The threat actor, tracked by researchers under UNC5174, was first observed exploiting a known flaw in the F5 BIG-IP traffic management user interface (CVE-2023-46747), and as recently as February it was seen exploiting the known ConnectWise ScreenConnect bug (CVE-2024-1709). The threat actor was seen targeting various other vulnerabilities between October and February, including ones in Atlassian Confluence (CVE-2023-22518), Linux Kernel (CVE-2022-0185) and Zyxel Firewall OS (CVE-2022-3052).

“Investigations revealed several instances of UNC5174 infrastructure, exposing the attackers' bash command history,” said researchers with Mandiant in a Thursday analysis. “This history detailed artifacts of extensive reconnaissance, web application fuzzing, and aggressive scanning for vulnerabilities on internet-facing systems belonging to prominent universities in the U.S., Oceania, and Hong Kong regions.”

Post exploitation, the attackers would create administrative user accounts before downloading and executing a series of first- and second-stage malware families (tracked as Snowlight and Goreverse by researchers), which eventually lead to the download of a payload associated with the Supershell framework, a publicly available C2 framework that’s published on GitHub. These malware families were used to perform internal reconnaissance of compromised environments among other activities. The threat group also used an obfuscated Golang-based tool called GoHeavy in order to manage traffic routing functionalities.

“Mandiant observed GOHEAVY engaging in simultaneous communication with an external C2 server operated by SUPERSHELL administrators while opening and listening on a vast number of local UDP ports,” said researchers. “Interestingly, GOHEAVY continuously broadcasts the string ‘SpotUdp’ to existing network interfaces. This behavior suggests the tool's purpose lies in establishing covert communication channels and potentially facilitating lateral movement within compromised networks. The continuous ‘SpotUdp’ broadcast might serve as a beacon for identifying other compromised machines running GOHEAVY within the same network.”

“China-nexus actors continue to conduct vulnerability research on widely deployed edge appliances like F5 BIG-IP and ScreenConnect to enable espionage operations at scale."

Researchers also observed threat actors attempting to self-patch the F5 BIG-IP vulnerability they had exploited with an F5-provided mitigation script, likely in an attempt to block out other threat actors attempting to access the appliance.
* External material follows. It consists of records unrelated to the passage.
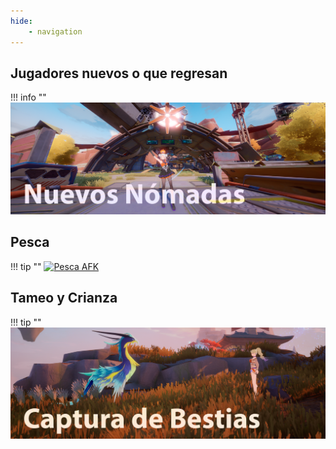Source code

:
```yaml
---
hide:
    - navigation
---
```


## Jugadores nuevos o que regresan 
!!! info ""
    <a href="/Guias/Nuevos_Nomadas/">![Nuevos jugadores](/images/guias/nuevos_nomadas/banner.png)</a>

## Pesca
!!! tip ""
    <a href="/Guias/Pesca_AFK/">![Pesca AFK](/images/guias/pesca/banner.png)</a>

## Tameo y Crianza
!!! tip ""
    <a href="/Guias/Captura_Bestias/">![Tameo](/images/guias/captura/banner.png)</a>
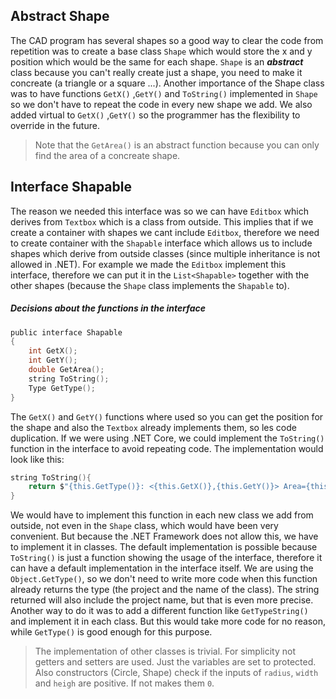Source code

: ## Abstract Shape
The CAD program has several shapes so a good way to clear the code from repetition was to create a base class `Shape` which would store the x and y position which would be the same for each shape. `Shape` is an ***abstract*** class because you can't really create just a shape, you need to make it concreate (a triangle or a square ...). Another importance of the Shape class was to have  functions `GetX()` ,`GetY()` and  `ToString()` implemented in `Shape` so we don't have to repeat the code in every new shape we add. We also added virtual to `GetX()` ,`GetY()` so the programmer has the flexibility to override in the future. 
> Note that the `GetArea()` is an abstract function because you can only find the area of a concreate shape.

## Interface Shapable
The reason we needed this interface was so we can have `Editbox` which derives from `Textbox` which is a class from outside. This implies that if we create a container with shapes we cant include `Editbox`, therefore we need to create container with the `Shapable` interface  which allows us to include shapes which derive from outside classes (since multiple inheritance is not allowed in .NET). For example we made  the `Editbox` implement this interface, therefore we can put it in the `List<Shapable>` together with the other shapes (because the `Shape` class implements the `Shapable` to).
##### Decisions about the functions in the interface
```C
public interface Shapable
{
	int GetX();
	int GetY();
	double GetArea();
	string ToString();
	Type GetType();
}
```
The `GetX()` and `GetY()` functions where used so you can get the position for the shape and also the `Textbox` already implements them, so les code duplication.
If we were using .NET Core, we could implement the `ToString()` function in the interface to avoid repeating code. The implementation would look like this:
```C
string ToString(){
    return $"{this.GetType()}: <{this.GetX()},{this.GetY()}> Area={this.GetArea()}";
}
```
We would have to implement this function in each new class we add from outside, not even in the `Shape` class, which would have been very convenient. But because the .NET Framework does not allow this, we have to implement it in classes. The default implementation is possible because `ToString()` is just a function showing the usage of the interface, therefore it can have a default implementation in the interface itself.
We are using the `Object.GetType()`, so we don't need to write more code when this function already returns the type (the project and the name of the class). The string returned will also include the project name, but that is even more precise. Another way to do it was to add a different function like `GetTypeString()` and implement it in each class. But this would take more code for no reason, while `GetType()` is good enough for this purpose.

> The implementation of other classes is trivial.
> For simplicity not getters and setters are used. Just the variables are set to protected.
> Also constructors (Circle, Shape) check if the inputs of `radius`, `width` and `heigh` are positive. If not makes them  `0`.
Researchers assessed with “moderate confidence” that the custom tooling and Supershell framework that were used in the incidents are uniquely leveraged by PRC threat actor UNC5174, and that the group is targeting the flaws in order to establish access and then sell that access to various defense contractor appliances, governments and more.

The group is a former member of a Chinese hacktivist collective and has since shown clues of being a contractor for China’s Ministry of State Security (MSS), said researchers. Overall, the campaign is indicative of how Chinese threat actors are getting better at rapidly exploiting recently disclosed flaws in widely deployed commercial products.

“China-nexus actors continue to conduct vulnerability research on widely deployed edge appliances like F5 BIG-IP and ScreenConnect to enable espionage operations at scale," said researchers. "These operations often include rapid exploitation of recently disclosed vulnerabilities using custom or publicly available proof-of-concept exploits.”

Researchers say organizations can best protect themselves from these types of attacks by taking remediation and hardening actions for impacted F5 appliances, as well as applying patches for the vulnerabilities across ConnectWise ScreenConnect instances and other targeted products.